PHIL WHITE Star-Tribune correspondent | Posted: Friday, October 6, 2006 12:00 am

LARAMIE - Recent drought and climatic warming, whether natural or human-caused, are having significant effects on Wyoming's water supplies, the deputy state engineer said at a water conference at the University of Wyoming Thursday.

Harry LaBonde said the drought has forced his office to restrict water use on some streams that have not been regulated in many years, if ever, and to enforce restrictions sooner in the season.

He said that only unusual precipitation in the Colorado River's lower basin avoided a "call" upon the upper basin states in 2005 pursuant to the Colorado River Compact, which allocated certain amounts of water to each of the states along the Green and Colorado rivers.
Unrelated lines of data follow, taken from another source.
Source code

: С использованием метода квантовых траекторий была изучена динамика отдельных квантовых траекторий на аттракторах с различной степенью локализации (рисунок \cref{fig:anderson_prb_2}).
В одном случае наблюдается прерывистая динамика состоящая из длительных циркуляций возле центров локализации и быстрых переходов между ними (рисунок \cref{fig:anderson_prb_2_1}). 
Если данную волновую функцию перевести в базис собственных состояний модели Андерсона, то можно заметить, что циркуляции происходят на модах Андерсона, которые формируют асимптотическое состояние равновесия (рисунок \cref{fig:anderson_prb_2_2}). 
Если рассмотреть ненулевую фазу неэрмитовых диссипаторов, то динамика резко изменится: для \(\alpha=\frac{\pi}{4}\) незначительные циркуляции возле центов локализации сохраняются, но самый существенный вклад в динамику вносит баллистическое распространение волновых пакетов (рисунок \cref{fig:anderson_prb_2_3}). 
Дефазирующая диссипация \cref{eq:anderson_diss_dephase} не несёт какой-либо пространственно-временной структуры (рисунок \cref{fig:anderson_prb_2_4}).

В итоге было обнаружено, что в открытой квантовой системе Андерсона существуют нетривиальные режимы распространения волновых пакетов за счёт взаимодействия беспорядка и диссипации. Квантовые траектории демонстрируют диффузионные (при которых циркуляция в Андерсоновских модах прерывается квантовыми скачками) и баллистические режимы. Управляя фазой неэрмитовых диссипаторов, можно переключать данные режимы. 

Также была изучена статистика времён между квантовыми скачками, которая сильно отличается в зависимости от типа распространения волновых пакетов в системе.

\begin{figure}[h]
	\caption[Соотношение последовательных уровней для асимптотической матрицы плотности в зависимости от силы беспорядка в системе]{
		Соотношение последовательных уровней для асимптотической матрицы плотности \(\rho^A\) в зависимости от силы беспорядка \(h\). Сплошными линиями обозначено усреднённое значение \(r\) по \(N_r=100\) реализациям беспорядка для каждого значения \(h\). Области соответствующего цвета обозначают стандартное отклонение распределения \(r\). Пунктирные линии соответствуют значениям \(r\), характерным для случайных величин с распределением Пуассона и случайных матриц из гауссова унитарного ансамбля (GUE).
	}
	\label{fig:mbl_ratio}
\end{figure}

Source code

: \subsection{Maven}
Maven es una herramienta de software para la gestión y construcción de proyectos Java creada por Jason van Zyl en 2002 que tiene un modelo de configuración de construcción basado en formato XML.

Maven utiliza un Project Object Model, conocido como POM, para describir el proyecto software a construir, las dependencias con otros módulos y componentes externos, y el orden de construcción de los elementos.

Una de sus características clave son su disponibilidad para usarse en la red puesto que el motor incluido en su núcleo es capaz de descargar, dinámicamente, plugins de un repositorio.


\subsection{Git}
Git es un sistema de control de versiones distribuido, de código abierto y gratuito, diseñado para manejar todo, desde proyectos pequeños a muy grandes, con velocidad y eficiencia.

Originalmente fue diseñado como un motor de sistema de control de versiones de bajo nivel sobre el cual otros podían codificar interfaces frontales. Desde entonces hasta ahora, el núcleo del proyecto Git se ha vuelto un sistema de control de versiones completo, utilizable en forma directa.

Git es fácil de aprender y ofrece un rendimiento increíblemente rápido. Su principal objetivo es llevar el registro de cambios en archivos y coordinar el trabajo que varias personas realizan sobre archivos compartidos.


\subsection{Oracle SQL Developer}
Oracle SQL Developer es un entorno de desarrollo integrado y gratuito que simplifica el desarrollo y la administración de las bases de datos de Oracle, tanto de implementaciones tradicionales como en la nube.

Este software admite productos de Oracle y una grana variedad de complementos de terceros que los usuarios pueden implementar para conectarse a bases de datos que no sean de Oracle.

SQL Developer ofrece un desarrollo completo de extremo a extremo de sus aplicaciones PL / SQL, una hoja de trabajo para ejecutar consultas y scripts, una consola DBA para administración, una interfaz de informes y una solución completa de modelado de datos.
LaBonde said that Lake Powell in southern Utah, which stores water to meet demands of the downstream states, was at only 38 percent of capacity in 2004, down from 94 percent in 1999.

Mike Besson, director of the Wyoming Water Development Commission, said Wyoming should expect to see 30 percent less water in the not-too-distant future.

"This is frightening," he said. "We will have to reduce our use."

One way to do that, he said, is to substitute wind-generated electric power for coal-fired generation, which requires large amounts of water for cooling. Besson also mentioned a system used in Arizona where water is spread over alluvial layers and soaks in, returning to the system later.

He said groundwater will become a more important source of water as the climate changes. "The next big hurdle will be quantifying the groundwater," he said.

Several speakers said the higher temperatures being experienced in recent years have caused an earlier runoff of mountain snowpack, which means less water is available during crucial parts of the growing season. Besson said the water has been coming off about 35 percent sooner than historic levels.

He also said the state needs to move forward with reservoirs to retain more water in the state, especially in the Green River Basin. He said his office began evaluating 24 opportunities for dams in 2000 and has identified two proposals as the most promising for increased storage in the Ham's Fork drainage of the Green River: raising the Viva Naughton dam and placing a new dam in the Dempsey Basin.

State climatologist Steve Gray said Wyoming is the fifth-driest state in the nation, averaging only 6 or 7 inches of precipitation per year in the basins of the southwest quarter. Wyoming is in the seventh or eighth year of a severe drought, he said, which has exposed the vulnerabilities of the state's water supply.

"The majority of the water comes from a single source, mountain snowpack," Gray said, "and the mountains comprise only about 7 percent of the state's land area."

Gray said scientists agree that global warming is at least in part due to human activities such as burning fossil fuels, deforestation and urbanization.

"If we continue with business as usual," he said, "scientists predict that temperatures will rise up to 6 degrees Celsius."

Very small changes in average annual temperatures can have large effects on water use in Wyoming, he said.

Noting that some scientists predict increased precipitation in Wyoming from the temperature increase, Gray warned that the increase in evaporation from a rise of only 2 degrees in temperature would offset a 15 to 20 percent increase in precipitation. That kind of warming, he said, would cause more of the state's precipitation to come in the form of rain instead of snow, further reducing the storage effect of snowpack.

Gray said tree ring studies of streamflow in the Colorado River show huge fluctuations over the past 1,100 years. However, the levels of precipitation enjoyed by that drainage in the 20th century, before the onset of the drought, were far above the historic means, he said.